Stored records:
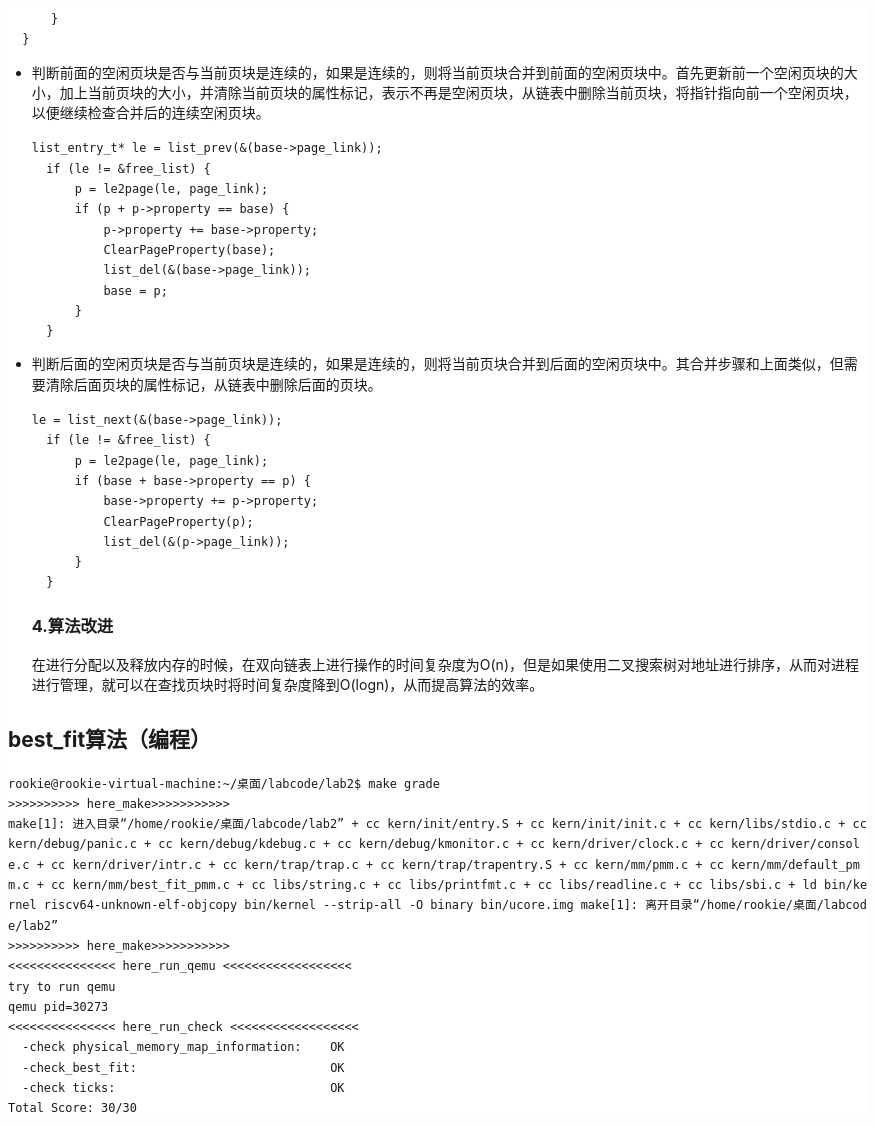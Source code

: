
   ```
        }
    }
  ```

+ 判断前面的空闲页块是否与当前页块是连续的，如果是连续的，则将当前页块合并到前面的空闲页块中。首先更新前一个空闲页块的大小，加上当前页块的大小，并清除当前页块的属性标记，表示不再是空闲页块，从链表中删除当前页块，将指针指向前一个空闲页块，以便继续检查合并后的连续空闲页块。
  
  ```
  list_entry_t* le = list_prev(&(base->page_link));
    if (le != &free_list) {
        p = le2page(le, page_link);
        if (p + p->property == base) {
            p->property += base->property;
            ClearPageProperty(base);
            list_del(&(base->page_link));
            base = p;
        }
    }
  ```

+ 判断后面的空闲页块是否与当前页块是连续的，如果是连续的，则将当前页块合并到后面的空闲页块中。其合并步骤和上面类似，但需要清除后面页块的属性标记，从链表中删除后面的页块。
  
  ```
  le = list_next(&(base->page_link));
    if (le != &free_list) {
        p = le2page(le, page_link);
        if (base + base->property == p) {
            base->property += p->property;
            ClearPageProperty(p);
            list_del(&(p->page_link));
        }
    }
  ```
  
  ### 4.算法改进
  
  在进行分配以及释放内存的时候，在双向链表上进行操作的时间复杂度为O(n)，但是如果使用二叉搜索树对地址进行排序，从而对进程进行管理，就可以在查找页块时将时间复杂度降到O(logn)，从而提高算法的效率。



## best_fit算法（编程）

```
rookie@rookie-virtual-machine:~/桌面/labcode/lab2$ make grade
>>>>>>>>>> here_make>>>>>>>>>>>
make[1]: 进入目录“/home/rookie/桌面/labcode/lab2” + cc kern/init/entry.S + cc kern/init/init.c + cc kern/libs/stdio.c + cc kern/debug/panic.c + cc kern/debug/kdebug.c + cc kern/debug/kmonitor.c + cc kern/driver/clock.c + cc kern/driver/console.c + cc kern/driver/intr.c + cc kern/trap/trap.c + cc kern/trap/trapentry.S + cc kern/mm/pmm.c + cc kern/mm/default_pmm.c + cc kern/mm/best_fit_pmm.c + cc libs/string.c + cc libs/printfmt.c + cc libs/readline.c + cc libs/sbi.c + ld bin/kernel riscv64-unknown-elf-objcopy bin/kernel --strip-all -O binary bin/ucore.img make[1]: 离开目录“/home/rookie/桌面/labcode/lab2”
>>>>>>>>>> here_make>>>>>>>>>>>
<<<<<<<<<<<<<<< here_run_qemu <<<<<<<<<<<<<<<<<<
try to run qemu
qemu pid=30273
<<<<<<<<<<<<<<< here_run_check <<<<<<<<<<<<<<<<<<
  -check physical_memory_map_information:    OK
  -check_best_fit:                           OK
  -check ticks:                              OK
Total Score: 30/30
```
==
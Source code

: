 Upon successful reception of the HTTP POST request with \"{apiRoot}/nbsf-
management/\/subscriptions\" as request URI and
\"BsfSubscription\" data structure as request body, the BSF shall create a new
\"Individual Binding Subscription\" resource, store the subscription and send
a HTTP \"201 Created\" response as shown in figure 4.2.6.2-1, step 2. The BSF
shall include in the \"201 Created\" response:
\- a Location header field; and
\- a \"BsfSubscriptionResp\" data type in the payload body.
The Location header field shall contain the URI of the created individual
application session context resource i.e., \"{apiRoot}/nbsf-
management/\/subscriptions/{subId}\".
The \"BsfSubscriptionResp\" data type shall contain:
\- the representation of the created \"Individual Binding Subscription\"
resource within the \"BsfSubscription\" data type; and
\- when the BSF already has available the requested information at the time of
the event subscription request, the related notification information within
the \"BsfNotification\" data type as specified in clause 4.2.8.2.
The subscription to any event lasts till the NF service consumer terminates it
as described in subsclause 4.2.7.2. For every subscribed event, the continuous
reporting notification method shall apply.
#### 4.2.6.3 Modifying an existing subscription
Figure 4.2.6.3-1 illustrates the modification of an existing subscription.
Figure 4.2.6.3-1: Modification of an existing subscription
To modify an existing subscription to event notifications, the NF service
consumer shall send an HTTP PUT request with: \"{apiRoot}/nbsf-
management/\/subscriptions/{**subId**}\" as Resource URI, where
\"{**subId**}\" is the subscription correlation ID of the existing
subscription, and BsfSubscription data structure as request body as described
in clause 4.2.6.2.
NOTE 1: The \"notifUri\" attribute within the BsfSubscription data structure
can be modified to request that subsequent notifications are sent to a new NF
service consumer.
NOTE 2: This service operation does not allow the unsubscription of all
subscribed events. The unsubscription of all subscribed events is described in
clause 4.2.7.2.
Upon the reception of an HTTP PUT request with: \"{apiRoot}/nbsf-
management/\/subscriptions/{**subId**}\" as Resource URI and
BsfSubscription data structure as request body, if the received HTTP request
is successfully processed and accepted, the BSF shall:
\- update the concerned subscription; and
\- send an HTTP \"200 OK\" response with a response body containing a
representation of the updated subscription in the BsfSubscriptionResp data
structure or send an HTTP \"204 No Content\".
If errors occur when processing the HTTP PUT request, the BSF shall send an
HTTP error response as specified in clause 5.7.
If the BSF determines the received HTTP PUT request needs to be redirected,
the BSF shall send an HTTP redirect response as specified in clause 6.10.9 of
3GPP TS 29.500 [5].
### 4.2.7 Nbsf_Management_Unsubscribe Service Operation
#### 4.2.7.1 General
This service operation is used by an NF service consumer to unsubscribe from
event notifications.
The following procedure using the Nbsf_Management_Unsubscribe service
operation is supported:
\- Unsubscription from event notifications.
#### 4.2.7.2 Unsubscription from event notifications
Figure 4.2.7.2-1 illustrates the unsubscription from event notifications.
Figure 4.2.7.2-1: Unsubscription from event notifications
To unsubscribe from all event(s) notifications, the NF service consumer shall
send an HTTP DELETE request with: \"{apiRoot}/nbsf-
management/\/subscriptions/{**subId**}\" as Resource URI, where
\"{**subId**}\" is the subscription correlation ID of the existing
==
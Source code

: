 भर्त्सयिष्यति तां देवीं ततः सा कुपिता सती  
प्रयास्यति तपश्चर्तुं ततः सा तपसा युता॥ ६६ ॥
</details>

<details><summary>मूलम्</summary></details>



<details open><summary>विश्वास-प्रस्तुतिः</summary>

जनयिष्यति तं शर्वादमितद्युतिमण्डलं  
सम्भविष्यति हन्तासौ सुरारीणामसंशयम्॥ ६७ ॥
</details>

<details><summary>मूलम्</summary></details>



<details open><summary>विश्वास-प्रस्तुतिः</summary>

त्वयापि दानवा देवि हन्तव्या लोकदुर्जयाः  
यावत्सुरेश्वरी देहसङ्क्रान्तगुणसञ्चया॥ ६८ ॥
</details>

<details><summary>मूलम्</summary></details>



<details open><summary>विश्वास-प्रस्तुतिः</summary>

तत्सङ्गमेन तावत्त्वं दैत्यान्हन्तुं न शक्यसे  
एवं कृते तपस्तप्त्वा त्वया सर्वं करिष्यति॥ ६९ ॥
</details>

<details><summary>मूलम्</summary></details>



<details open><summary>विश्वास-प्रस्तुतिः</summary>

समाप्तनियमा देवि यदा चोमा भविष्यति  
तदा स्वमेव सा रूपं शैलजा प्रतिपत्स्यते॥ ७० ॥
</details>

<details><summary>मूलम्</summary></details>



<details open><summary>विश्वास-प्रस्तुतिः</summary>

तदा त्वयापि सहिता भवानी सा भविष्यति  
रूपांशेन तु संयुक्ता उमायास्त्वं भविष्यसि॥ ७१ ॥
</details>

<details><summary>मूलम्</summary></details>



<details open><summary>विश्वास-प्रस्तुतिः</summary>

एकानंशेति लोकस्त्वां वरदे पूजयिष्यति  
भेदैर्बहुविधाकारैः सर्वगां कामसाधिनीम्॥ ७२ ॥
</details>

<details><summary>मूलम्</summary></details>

◆ YOUR GOAL:
Of the lines above, extract only those from the line with "NOTE 1: The" to the line with "NOTE 2: This", both included, exactly as written.

◆ FINISHED EXERCISE:
NOTE 1: The \"notifUri\" attribute within the BsfSubscription data structure
can be modified to request that subsequent notifications are sent to a new NF
service consumer.
NOTE 2: This service operation does not allow the unsubscription of all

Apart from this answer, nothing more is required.